Cindy: Opening this novel and seeing Jon Klassen’s illustration of the fox, Pax, sitting at the edge of the woods in front of a highway took my breath away. I don’t think I breathed again until I finished the story. Pax (2016) is already being hyped as a modern classic, and the 2017 award talk is buzzing. It’s worthy. This story of a boy and his pet fox, separated and then each journeying to find the other, presented alternately from Peter and Pax’s perspectives, is more than just a story of friendship. It’s a story of loss and of war. As one of the book’s interesting characters, Vola, tells Peter, “People should tell the truth about what war costs.”
This book, like Katherine Applegate’s The One and Only Ivan, also looks at what it means to be human and to be true to yourself. (See a previous blog post where Lynn and I discuss Ivan.) Pax is full of quotable lines and plenty of issues to toss around and think about. It is already making the rounds in my middle schools with teachers and students. It will be a memorable read aloud title or a book club or lit circle book, too. Don’t wait. Read this now. If you want to know more, read the Booklist starred review linked above, but I’d rather you just buy a copy and start reading. Pax . . . peace . . . we can hope.
Lynn: I first met Sara Pennypacker’s writing through her delightful Clementine series when I read them to my grandsons. I remember it took some convincing get them started because the books were about a girl (yuck) but once started none of us wanted to stop. At the time, the boys were convinced that Sara Pennypacker needed to write a series for boys and seven years later she did just that with Waylon: One Awesome Thing (April 2016).

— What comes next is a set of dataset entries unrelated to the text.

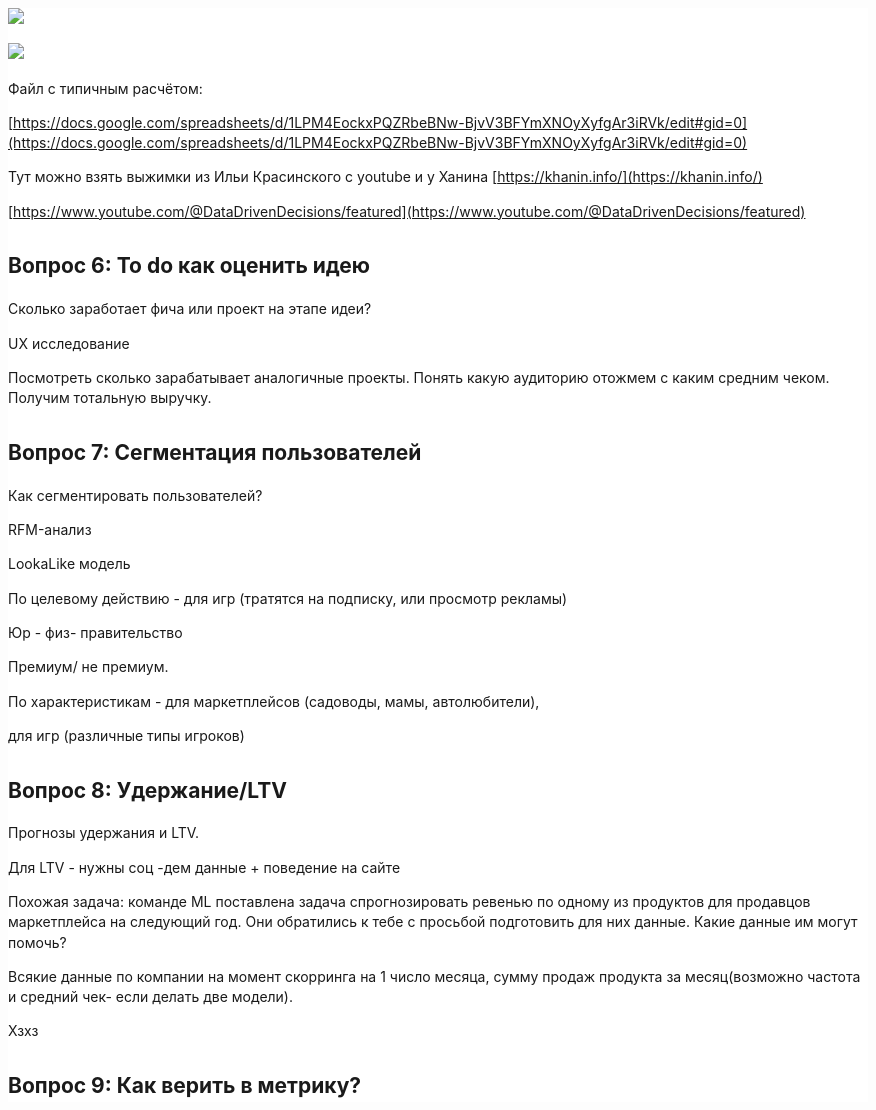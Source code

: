 ![](https://curly-conifer-bb1.notion.site/image/https%3A%2F%2Fs3-us-west-2.amazonaws.com%2Fsecure.notion-static.com%2Fab0474b3-6f31-4428-bf44-f33d61f887d5%2FUntitled.png?table=block&id=6be2d016-5c40-420d-bffe-2ba069c940f1&spaceId=42768922-e944-46b8-aa23-57898f631021&width=2000&userId=&cache=v2)

![](https://curly-conifer-bb1.notion.site/image/https%3A%2F%2Fs3-us-west-2.amazonaws.com%2Fsecure.notion-static.com%2F4452e66f-b338-4fa6-b5c0-35f101f0284c%2F%25D0%2591%25D0%25B5%25D0%25B7_%25D0%25BD%25D0%25B0%25D0%25B7%25D0%25B2%25D0%25B0%25D0%25BD%25D0%25B8%25D1%258F_(2).png?table=block&id=0a071a7f-6c97-4fcd-9405-0b0e9cb2b23c&spaceId=42768922-e944-46b8-aa23-57898f631021&width=2000&userId=&cache=v2)

Файл с типичным расчётом:

[https://docs.google.com/spreadsheets/d/1LPM4EockxPQZRbeBNw-BjvV3BFYmXNOyXyfgAr3iRVk/edit#gid=0](https://docs.google.com/spreadsheets/d/1LPM4EockxPQZRbeBNw-BjvV3BFYmXNOyXyfgAr3iRVk/edit#gid=0)

Тут можно взять выжимки из Ильи Красинского с youtube и у Ханина [https://khanin.info/](https://khanin.info/)

[https://www.youtube.com/@DataDrivenDecisions/featured](https://www.youtube.com/@DataDrivenDecisions/featured)

## Вопрос 6: To do как оценить идею

Сколько заработает фича или проект на этапе идеи?

UX исследование

Посмотреть сколько зарабатывает аналогичные проекты. Понять какую аудиторию отожмем с каким средним чеком. Получим тотальную выручку.

## Вопрос 7: Сегментация пользователей

Как сегментировать пользователей?

RFM-анализ

LookaLike модель

По целевому действию - для игр (тратятся на подписку, или просмотр рекламы)

Юр - физ- правительство

Премиум/ не премиум.

По характеристикам - для маркетплейсов (садоводы, мамы, автолюбители),

для игр (различные типы игроков)

## Вопрос 8: Удержание/LTV

Прогнозы удержания и LTV.

Для LTV - нужны соц -дем данные + поведение на сайте

Похожая задача: команде ML поставлена задача спрогнозировать ревенью по одному из продуктов для продавцов маркетплейса на следующий год. Они обратились к тебе с просьбой подготовить для них данные. Какие данные им могут помочь?

Всякие данные по компании на момент скорринга на 1 число месяца, сумму продаж продукта за месяц(возможно частота и средний чек- если делать две модели).

Хзхз

## Вопрос 9: Как верить в метрику?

Waylon, a fourth grader, is science-obsessed, observant, caring and just now—worried. Waylon worries that the other kids are laughing at him, he worries about his sister who overnight turned into a goth girl, he worries about the scary new boy in their class who is rumored to have been in jail and about the way the other boys in his class have divided up into two teams. Waylon has friends on both sides and doesn’t want to chose. Suddenly, he realizes, “I’m an isthmus!” What is a guy to do when he’s stuck in between?
Pennypacker really gets little kids; her characters are authentic and heart-warming. Waylon, like Clementine (who is in Waylon’s class) grapples with the everyday issues of family, friends, school, and navigating a bewildering world. As readers, we have seen these characters in real life. Waylon, who can’t resist sharing vast volumes of little-known science facts with anyone close by, reminds me strongly of my entire “focus group.” Pennypacker writes with humor and heart and I am happy to report that there will more books in this new charming series.